Кембридж, [сентябрь 1861 г.].
Моя дорогая Китти, — представь, если сможешь, с каким сердцебиением я разорвал грубый внешний конверт твоего драгоценного, долгожданного послания. Я читал его при мерцании единственной лампы, которая по вечерам освещает мрак темного и влажного логова, называемого почтовым отделением. И пока я читал, не осознавая эмоций, которые выдавал, собралась огромная толпа. Профессора Агассис и Уайман прибежали со своими записными книжками и приступили к наблюдениям величайшей научной важности. Я с трудом добрался до своего жилья. Когда оттуда выпала фотография. У-у-у! о-го-го! ага! ля-ля! [Знаки, обозначающие музыкальный пассаж] boisteroso triumphissimmo, chassez вправо, перекреститься, вперед двое, хорнпайп и сальто назад! Приехали пожарные машины; но я гордо отмахнулся от них и с непокрытой головой погрузился в холодные и мрачные недра ночи, чтобы восстановить с помощью бурных упражнений использование своих мыслительных способностей, которые были почти уничтожены шоком счастья. Пока я шагал, понимание слов в твоем письме росло во мне, и тогда я почувствовал, когда мои трезвые чувства вернулись, что не должен быть таким восторженным. Ибо ты, конечно, приносишь мне достаточно плохих новостей. Сломанная рука Элли и сошедшая с ума Минни должны заставить меня скорее проронить слезу, чем смеяться.

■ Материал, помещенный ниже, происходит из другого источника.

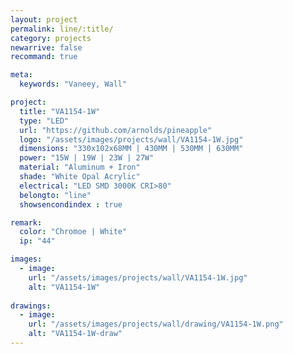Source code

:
 ```yaml
---
layout: project
permalink: line/:title/
category: projects
newarrive: false
recommand: true

meta:
  keywords: "Vaneey, Wall"

project:
  title: "VA1154-1W"
  type: "LED"
  url: "https://github.com/arnolds/pineapple"
  logo: "/assets/images/projects/wall/VA1154-1W.jpg"
  dimensions: "330x102x68MM | 430MM | 530MM | 630MM"
  power: "15W | 19W | 23W | 27W"
  material: "Aluminum + Iron"
  shade: "White Opal Acrylic"
  electrical: "LED SMD 3000K CRI>80"
  belongto: "line"
  showsencondindex : true

remark:
  color: "Chromoe | White"
  ip: "44"

images:
  - image:
    url: "/assets/images/projects/wall/VA1154-1W.jpg"
    alt: "VA1154-1W"
    
drawings:
  - image:
    url: "/assets/images/projects/wall/drawing/VA1154-1W.png"
    alt: "VA1154-1W-draw"
---
```

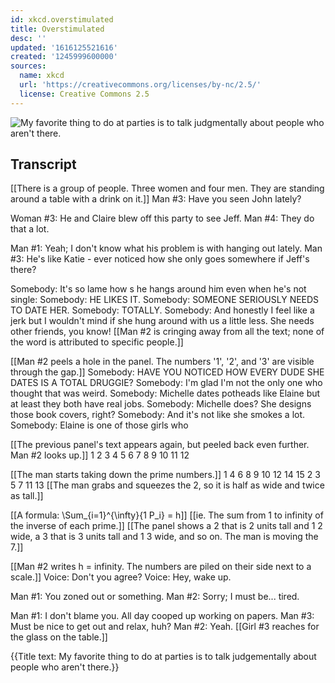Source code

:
 ```yaml
---
id: xkcd.overstimulated
title: Overstimulated
desc: ''
updated: '1616125521616'
created: '1245999600000'
sources:
  name: xkcd
  url: 'https://creativecommons.org/licenses/by-nc/2.5/'
  license: Creative Commons 2.5
---
```

![My favorite thing to do at parties is to talk judgmentally about people who aren't there.](https://imgs.xkcd.com/comics/overstimulated.png)

## Transcript
[[There is a group of people.  Three women and four men.  They are standing around a table with a drink on it.]]
Man #3: Have you seen John lately?

Woman #3: He and Claire blew off this party to see Jeff.
Man #4: They do that a lot.

Man #1: Yeah; I don't know what his problem is with hanging out lately.
Man #3: He's like Katie - ever noticed how she only goes somewhere if Jeff's there?

Somebody: It's so lame how s he hangs around him even when he's not single:
Somebody: HE LIKES IT. 
Somebody: SOMEONE SERIOUSLY NEEDS TO DATE HER.
Somebody: TOTALLY.
Somebody: And honestly I feel like a jerk but I wouldn't mind if she hung around with us a little less. She needs other friends, you know!
[[Man #2 is cringing away from all the text; none of the word is attributed to specific people.]]

[[Man #2 peels a hole in the panel.  The numbers '1', '2', and '3' are visible through the gap.]]
Somebody: HAVE YOU 
NOTICED
 HOW EVERY DUDE SHE DATES IS A TOTAL DRUGGIE?
Somebody: I'm glad I'm not the only one who thought that was weird.
Somebody: Michelle dates potheads like Elaine but at least they both have real jobs.
Somebody: Michelle does? She designs those book covers, right?
Somebody: And it's not like she smokes a lot.
Somebody: Elaine is one of those girls who

[[The previous panel's text appears again, but peeled back even further.  Man #2 looks up.]]
1 2 3 4 5 6 7 8 9 10 11 12

[[The man starts taking down the prime numbers.]]
1     4   6   8 9 10    12    14 15
  2 3   5   7        11    13
[[The man grabs and squeezes the 2, so it is half as wide and twice as tall.]]

[[A formula: \Sum_{i=1}^{\infty}{1
P_i} = h]]
[[ie. The sum from 1 to infinity of the inverse of each prime.]]
[[The panel shows a 2 that is 2 units tall and 1
2 wide, a 3 that is 3 units tall and 1
3 wide, and so on.  The man is moving the 7.]]

[[Man #2 writes h = infinity.  The numbers are piled on their side next to a scale.]]
Voice: Don't you agree?
Voice: Hey, wake up.

Man #1: You zoned out or something.
Man #2: Sorry; I must be... tired.

Man #1: I don't blame you. All day cooped up working on papers.
Man #3: Must be nice to get out and relax, huh?
Man #2: Yeah.
[[Girl #3 reaches for the glass on the table.]]

{{Title text: My favorite thing to do at parties is to talk judgementally about people who aren't there.}}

Но оставив случай бедной Элли на время, давай поговорим о Минни и ее страшной катастрофе. Знаешь, Китти, — теперь, когда все кончено, я не вижу причин, почему бы мне не сказать тебе, — у меня часто были вспышки ужасных сомнений по поводу этой девушки. Иногда я ловил взгляд ее бегающих глаз, взгляд такой дикий, такой странный, такой необычный, что он замораживал самый костный мозг в моих костях; и снова самое тошнотворное чувство охватывало меня, когда я замечал мимолетные тени выражения на ее лице, такие короткие, но ах! такие пронзительно полные тайн мании — нечеловеческие, упыриные, дьявольски хитрые! Ах мне! ах мне! Теперь, когда мои худшие подозрения подтвердились, я действительно чувствую печаль. Хорошо известные, так часто нежно созерцаемые черты рассказывают всю историю на фотографии, сделанной, как ты говоришь, за несколько дней до кризиса. Безумие явно скрывается в этом зловещем глазу, неизгладимо запечатлено на изгибе ноздри и кривизне губ, и в засаде вдоль мягкого изгиба щеки оно лежит, готовое вырваться в пожирающем огне. Но о! разве не жалко думать, что этот прекрасный каркас, некогда избранный храм интеллекта и сердца, ясный и белый, как лучи полудня, должен теперь быть огромной пустыней, сквозь мрачный мрак которой сверкают лишь беспорядочные разветвленные молнии копошащегося безумия! — Ну, Китти, в конце концов, это всего лишь органическое поражение серого кортикального вещества, которое образует мягкую мозговую оболочку мозга, что очень утешительно для всех нас. Она была совсем одна, когда сделала это? Неужели никто не мог вырвать ножницы из ее вандальских рук? Клянусь, я боюсь возвращаться домой, — но, конечно, доктор Принс уже держит ее. Я буду плакать, как только закончу это письмо.